Blurred Line Between Hate Crimes, Domestic Terrorism

 

The evidence in the public record, and the statements Crusius’ reportedly gave to the police following his arrest, almost indisputably demonstrate that the Walmart massacre was a “hate crime.” The federal government has focused its investigative efforts on the mass shooting as a “hate crime” or possibly an act of “domestic terrorism” while state prosecutors will prosecute the case as capital murder. Either a federal hate crime conviction or a state capital murder conviction would make Crusius eligible for the death penalty.

 

The first federal hate crime law was enacted in 1968. The federal government now has four primary hate-crime related statutes:

 

  • Civil Rights Act of 1968;
  • Violent Crime Control and Law Enforcement Act (1994);
  • Church Arson Prevention Act (1996); and
  • Matthew Shepard and James Byrd, Jr. Hate Crimes Prevention Act (2009).

 

Texas enacted its first hate-crime statute in 1993—the Texas Hate Crime Act of 1993 (Act)—which was exceedingly limited in its reach. The Act provided that an individual committed a hate crime if they selected their victim “primarily because of the defendant’s bias or prejudice against a person or group.” The Act did not define any specific protected persons or groups.

 

In 2001, the Texas Legislature amended the Act with the James Byrd, Jr. Hate Crimes Act of 2001 (Byrd Act) which is codified in Article 42.014 of the Texas Code Criminal Procedure. The Byrd Act provides that if a judge makes an affirmative finding that the offense charged is a hate crime, then Article 12.47 of the Texas Penal Code permits the punishment for the offense to be increased for the next highest category of the offense—in other words, a second degree felony would be increased to a first degree felony.

 

Texas has executed two of the three men convicted in the horrific dragging death of James Byrd, Jr. in Jasper in June 1998. The third man convicted in the Byrd killing is serving a life sentence without parole in the Texas prison system.

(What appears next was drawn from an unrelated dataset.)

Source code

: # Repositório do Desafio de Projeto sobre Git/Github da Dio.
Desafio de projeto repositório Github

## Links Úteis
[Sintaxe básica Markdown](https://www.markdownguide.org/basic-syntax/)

These two executions make it a near certainty that if a jury convicts and recommends a death sentence for the El Paso shooter, he will meet the same fate that John William King and Lawrence Russell Brewer met in the James Byrd case.

 

In a September 2015 post, we discussed the problems inherent in virtually all state hate crime laws, including Texas’s Byrd Act. Given, the specific mental states required to prove a hate crime, the El Paso shooter may not be indicted under the Byrd Act; the odds are he will be indicted under the state’s capital murder law. Whether the State will be able to utilize the shooter’s prior traffic in hate is an evidentiary matter that will be resolved by the court before trial. His history of hate, however, will most definitely be an admissible issue in the penalty phase.  Given the available public information, federal prosecutors should have all the evidence necessary to charge this horrendous crime as an act of terrorism.

 

The tragedy of the El Paso massacre is that we have now become a nation where racial and ethnic hatred is part of our daily discourse. It is woven into virtually every social interaction.

 

We must now decide as a people how we will deal with this new reality. It is not an issue the courts can cure; it is an issue the courts can only punish when it turns violent.